There are limited data on the burden of GDM in sub-Saharan Africa (SSA). In 2015, a review by Mwanri and colleagues suggested a prevalence of 14% among high risk individuals [14], but the prevalence in the general population is largely unknown. Similarly, the risk factors for GDM among Africans have not been adequately documented. Classical factors such as maternal age, overweight or obesity and family history for type 2 diabetes have been reported to be important risk factors of GDM in SSA [14], as they are in other populations [4]. It is possible that other local drivers such as malnutrition and infections may play a role, although these have not been sufficiently explored [15]. There is increasing evidence that undernutrition in early life can lead to later risk of cardio-metabolic disorders like diabetes [16]. Similarly, chronic infections (such as in HIV or TB that are highly prevalent in the region), perhaps via inflammation and immune activation, are thought to increase risk of diabetes [17].
GDM is known to adversely impact maternal and offspring outcomes [18]. Infants born to GDM women are more likely to be macrosomic i.e. birthweight ≥4.0kgs [19]. Macrosomic infants are more likely to suffer from birth-related injuries such as shoulder dystocia. They are also more likely to be admitted to the neonatal intensive care unit with metabolic complications [20]. Because of increased baby weight, women with GDM are more likely to deliver by caesarean section (CS) and to suffer from vaginal lacerations and postpartum haemorrhage. Most women with GDM revert to normal glycaemic status after giving birth, but they remain at increased risk of developing type 2 diabetes in the long term [2].
Since the review by Mwanri and colleagues was published, a number of studies have been published assessing the burden or risk factors of GDM in SSA (such as [21,22,23,24]); thus, there is need for integrating these new findings into what is already known from previous efforts. Furthermore, much as some studies have examined maternal and offspring outcomes of GDM in SSA, to our knowledge, no one has comprehensively summarised this evidence. Therefore, in this paper, we will provide a current update integrating new evidence on the burden and determinants of GDM in SSA (including the extent to which each identified risk factor increase GDM risk), as well as undertake a rigorous review of the impacts of GDM on maternal and offspring outcomes.
Methods
Search strategy and selection criteria
This systematic review and meta-analysis was registered with PROSPERO (2019: CRD42019116853) and carried following the Preferred Reporting Items for Systematic Reviews and Meta-Analyses (see filled PRISMA checklist in Additional files 1, [25]. We searched PubMed with the following search (MeSH) terms: (diabetes mellitus) AND (pregnancy) AND (africa south of the saharah). We used a mixture of expanded MeSH terms and free-text words which are highlighted in Additional file 2. Thereafter, reference lists of relevant original research and review articles were looked into for more articles that suit our inclusion criteria. Further, additional studies were found through reverse-forward citation tracking i.e. checking recent publications and their references.

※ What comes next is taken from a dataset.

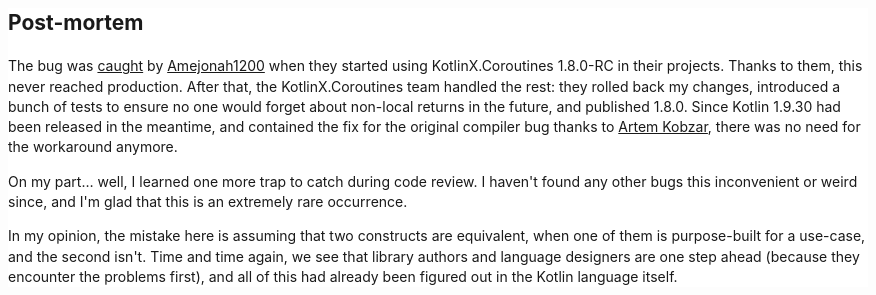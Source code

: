 ## Post-mortem

The bug was [caught](https://github.com/Kotlin/kotlinx.coroutines/issues/3985) by [Amejonah1200](https://github.com/Amejonah1200) when they started using KotlinX.Coroutines 1.8.0-RC in their projects. Thanks to them, this never reached production. After that, the KotlinX.Coroutines team handled the rest: they rolled back my changes, introduced a bunch of tests to ensure no one would forget about non-local returns in the future, and published 1.8.0. Since Kotlin 1.9.30 had been released in the meantime, and contained the fix for the original compiler bug thanks to [Artem Kobzar](https://x.com/rage_monk), there was no need for the workaround anymore.

On my part… well, I learned one more trap to catch during code review. I haven't found any other bugs this inconvenient or weird since, and I'm glad that this is an extremely rare occurrence.

In my opinion, the mistake here is assuming that two constructs are equivalent, when one of them is purpose-built for a use-case, and the second isn't. Time and time again, we see that library authors and language designers are one step ahead (because they encounter the problems first), and all of this had already been figured out in the Kotlin language itself.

We included in this review any studies that: 1) were conducted in SSA countries according to the United Nations Statistics Division [26]; 2) reported prevalence or risk factors or outcomes of GDM as primary results; 3) were peer reviewed articles published in journals from inception to January 31st 2019; and, 4) had a sample size ≥100 participants. We excluded from this review: 1) interventional studies including quasi-experimental studies and randomized trials; 2) case-series or case reports; 3) studies only including qualitative data, editorials, comments, letters and systematic reviews; and, 4) non-peer reviewed studies; or, 5) animal research.
Relevant articles were identified from the search and then brought into EndNote version X7 after which duplicates were removed. The first two authors (BKN & AAN) separately screened titles and abstracts to identify potentially eligible articles per the previously stated inclusion and exclusion criteria. Where there was no GDM prevalence (or risk factors or outcomes) information in the title or abstract, the reviewers examined the entire full text. Further deliberations were held with the senior author (MJN) to resolve any disagreements for a final consensus before including the full text article in the present review.
We employed the 22-item “Strengthening the Reporting of Observational Studies in Epidemiology (STROBE) checklist” [27] to assess the quality of included studies and guided by the published detailed explanation on how to use the checklist [28]. Two independent assessors (BKN & AAN) evaluated the quality of included studies. The assessors discussed their scores and where they did not agree involved the senior author (MJN) in the discussion to reach a consensus. A quality assessment score out of 22 was determined for each study by assigning a point per addressed STROBE item; lower scores indicate relatively poor quality studies when compared to articles with higher scores. Studies scoring 14 or greater on the STROBE checklist were retained for further analyses while those scoring less than 14 were dropped.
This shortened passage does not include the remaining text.